Bong Go and Ronald dela Rosa, the foremost allies of Duterte, currently stand at first and third in the Senate race. Go has received nearly five million votes more than the second candidate. Go is a political cipher, a man with no particular personality or platform. His entire identity is as the right-hand man of Rodrigo Duterte. Dela Rosa was the head of the police under Duterte and more than any other figure was directly responsible for the conduct of the murderous war on drugs that landed the former president in The Hague.

The overseas absentee ballots, overwhelmingly the vote of migrant workers, showed an even stronger backing for the Duterte slate. Not a single Marcos candidate made it into the top twelve of the overseas vote.

The intimate allies of Marcos—Benhur Abalos and Francis Tolentino—have not placed. It is plausible, although unlikely, that Abalos will still make it into the top 12, but the current Senate majority leader Tolentino, who made his political career out of attacking China, fell millions of votes short.

Beyond Abalos and Tolentino, the rest of the Marcos slate was a conjunctural and opportunist alliance. This alliance will hold if Marcos holds power. But the majority of the Marcos slate will defect to the Duterte camp if they sense a change in the winds of power. This process was already underway during the election. Camille Villar, daughter of real estate billionaires, part of the Marcos slate, shifted into the camp of Duterte during the election and campaigned with Sara Duterte.

The Liberal Party, which has been in decline for nearly a decade, experienced something of a resurrection. Its candidates, Bam Aquino and Francisco Pangilinan, both secured seats in the Senate. Its pseudo-left political ally, Akbayan, received a record number of votes, 2.2 million at current count, placing higher than any other party-list organization. In the 2022, Akbayan received a mere 236,000 votes.
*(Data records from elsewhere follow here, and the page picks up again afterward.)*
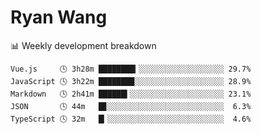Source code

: # Ryan Wang

 <!-- waka-box start -->
📊 Weekly development breakdown
```text
Vue.js     🕓 3h28m ████████▎░░░░░░░░░░░░░░░░░░░ 29.7%
JavaScript 🕓 3h22m ████████░░░░░░░░░░░░░░░░░░░░ 28.9%
Markdown   🕓 2h41m ██████▍░░░░░░░░░░░░░░░░░░░░░ 23.1%
JSON       🕓 44m   █▊░░░░░░░░░░░░░░░░░░░░░░░░░░  6.3%
TypeScript 🕓 32m   █▎░░░░░░░░░░░░░░░░░░░░░░░░░░  4.6%
```
<!-- Powered by https://github.com/YouEclipse/waka-box-go . -->
<!-- waka-box end -->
The unexpected victory of the Liberal Party-Akbayan tandem expressed a broad sentiment among voters to break free of the Marcos-Duterte rivalry. Throughout the election these two dominant factions were popularly referred to as Team Kadiliman (Darkness) and Team Kasamaan (Evil). The Liberal Party ran a campaign focused on food prices and promised good governance to remedy the country’s economic woes. Pangilinan had been food security secretary under the Benigno Aquino III administration.

While the vote for the Liberal Party is, in terms of mass sentiment, a sharp repudiation of both the Marcos and Duterte camps, its gains will likely be a consolidation in the Marcos wing. The allegiance of the Liberal Party has always been with Washington. The Liberal Party administration of Benigno Aquino III (2010–16), of which Akbayan was an integral component, aggressively prosecuted US interests against China.

Support for the Makabayan organizations, the various party-list groups that follow the political line of the Stalinist National Democratic Front, collapsed. Bayan Muna is poised to win less than 200,000 votes. It is likely to the first election in which these organizations fail to win a single seat.

The political crisis in Manila will only deepen in the wake of the election. The Trump administration poses major threats to the Philippine economy with the possible mass deportation of Filipinos, resulting in a huge decline in remittances, and the unresolved issue of US tariffs on imports from the Philippines. An economic slowdown will only fuel infighting in ruling circles as well as political unrest as the social crisis facing millions of working people worsens.